No campo psicofilosófico a que me atenho, veja bem – a que me atenho -, cor, preferência(s) sexual(is), prática(s) (ou não) religiosa(s), dietas, estilos de se vestir ou falar pouco ou praticamente nada importam. Muito pelo contrário, quanto mais diversos, mais ricos, mais elucidativos, mais humanos.
Mesmo assim, me sinto de alguma forma preso, ao escrever, pelas estúpidas amarras a que estamos nos permitindo ser atados. O sofisma já se inicia quando julgamos que possa existir uma forma única possível de agradar a todos.
Portanto, balela! É praticamente o mesmo dilema da porta: eu gosto de abrir portas: do carro, da casa, das salas, do elevador, quer seja para mulheres, homens, trans, homos, héteros, jovens, idosos, atletas, amorfos, pretos, brancos, amarelos, vermelhos ou verdes.
Sinto-me bem explicitando minha reverência ao outro. Faço isso sempre. Muitos gostam; outros, não, se sentem mal, ofendidos ou subjugados. Discordo, mas respeito, porque o que eu penso sobre o outro é irrelevante. O que ele sente é o que existe quando se propõe de fato a uma conexão com o outro. Mas sempre corro o risco de abrir a porta, observando a reação, que definirá se continuarei ou não a abrir portas para este um específico.
Já percebeu o tamanho da minha encrenca? No mundo machista, sou excessivamente gentil, talvez falso ou até mesmo efeminado. No feminista, subjugo a força e a independência das mulheres. Porém nada me impediria de ser eu mesmo.
Voltando ao meu subsolo, vamos recuperar a imagem da minha esposa trabalhando no meu escritório enquanto eu me exilo no subterrâneo de nossa casa. Precisei descer e me trancar nesse pseudoútero para fazer parir essas ideias que queria compartilhar.
Se no passado a singularidade dos modelos de homem, mulher, pai, mãe, masculino, feminino, nos oprimia e amputava, a pluralidade atual mais confunde do que nos orienta. Oscilamos do masculino para o feminino, da norma rígida para a ausência de regras e ordem.
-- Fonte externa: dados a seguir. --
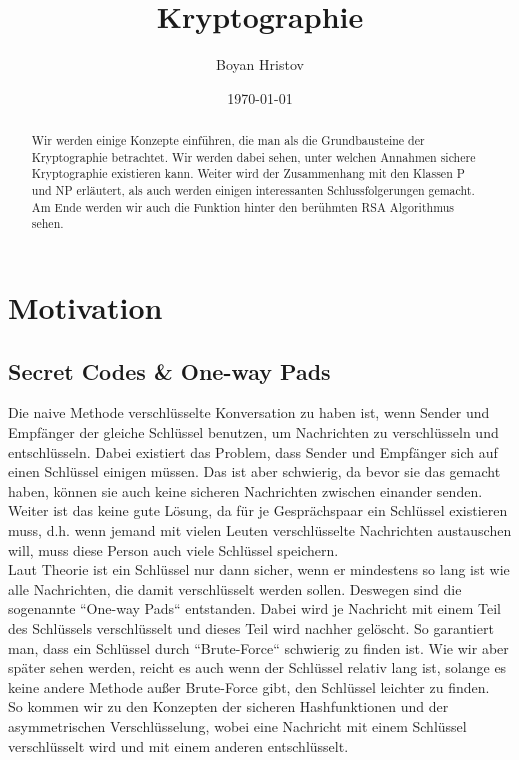 \documentclass[12pt,a4paper]{article}
\author{Boyan Hristov}
\title{Kryptographie}
\date{\today}
\theoremstyle{definition}
\begin{document}
    \maketitle
    \begin{abstract}
        Wir werden einige Konzepte einführen, die man als die Grundbausteine der Kryptographie betrachtet. Wir werden
        dabei sehen, unter welchen Annahmen sichere Kryptographie existieren kann. Weiter wird der Zusammenhang mit den
        Klassen P und NP erläutert, als auch werden einigen interessanten Schlussfolgerungen gemacht. Am Ende werden
        wir auch die Funktion hinter den berühmten RSA Algorithmus sehen.
    \end{abstract}
    \section{Motivation}

    \subsection{Secret Codes \& One-way Pads}
    Die naive Methode verschlüsselte Konversation zu haben ist, wenn Sender und Empfänger der gleiche Schlüssel benutzen,
    um Nachrichten zu verschlüsseln und entschlüsseln. Dabei existiert das Problem, dass Sender und Empfänger sich auf
    einen Schlüssel einigen müssen. Das ist aber schwierig, da bevor sie das gemacht haben, können sie auch keine
    sicheren Nachrichten zwischen einander senden. Weiter ist das keine gute Lösung, da für je Gesprächspaar ein
    Schlüssel existieren muss, d.h. wenn jemand mit vielen Leuten verschlüsselte Nachrichten austauschen will, muss diese
    Person auch viele Schlüssel speichern. \\

    Laut Theorie ist ein Schlüssel nur dann sicher, wenn er mindestens so lang ist wie alle Nachrichten, die damit
    verschlüsselt werden sollen. Deswegen sind die sogenannte ``One-way Pads`` entstanden. Dabei wird je Nachricht mit
    einem Teil des Schlüssels verschlüsselt und dieses Teil wird nachher gelöscht. So garantiert man, dass ein
    Schlüssel durch ``Brute-Force`` schwierig zu finden ist. Wie wir aber später sehen werden, reicht es auch wenn der
    Schlüssel relativ lang ist, solange es keine andere Methode außer Brute-Force gibt, den Schlüssel leichter zu
    finden. \\

    So kommen wir zu den Konzepten der sicheren Hashfunktionen und der asymmetrischen Verschlüsselung,
    wobei eine Nachricht mit einem Schlüssel verschlüsselt wird und mit einem anderen entschlüsselt.
\end{document}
Estamos vivendo uma grande carência de modelos. Modelos de ser humano no século XXI, em busca de mais e melhor integridade, de jogar fora rótulos sob os quais políticos e marqueteiros hoje deitam e rolam, enquanto a natureza e o desenvolvimento humano choram por abandono.
Ser íntegro, ou buscar integridade, é buscar por completude, totalidade, consciente e inconsciente, individual e coletiva, bonita e feia, feminina e masculina. É buscar tornar-se um indivíduo: aquele que não se divide, que não se pode dividir.
Termino agora, já de volta ao meu escritório, em domingo ensolarado, porque preciso preparar o almoço de dia das mães. Em homenagem a elas, quem cozinha aqui em casa, todos os dias, sou eu.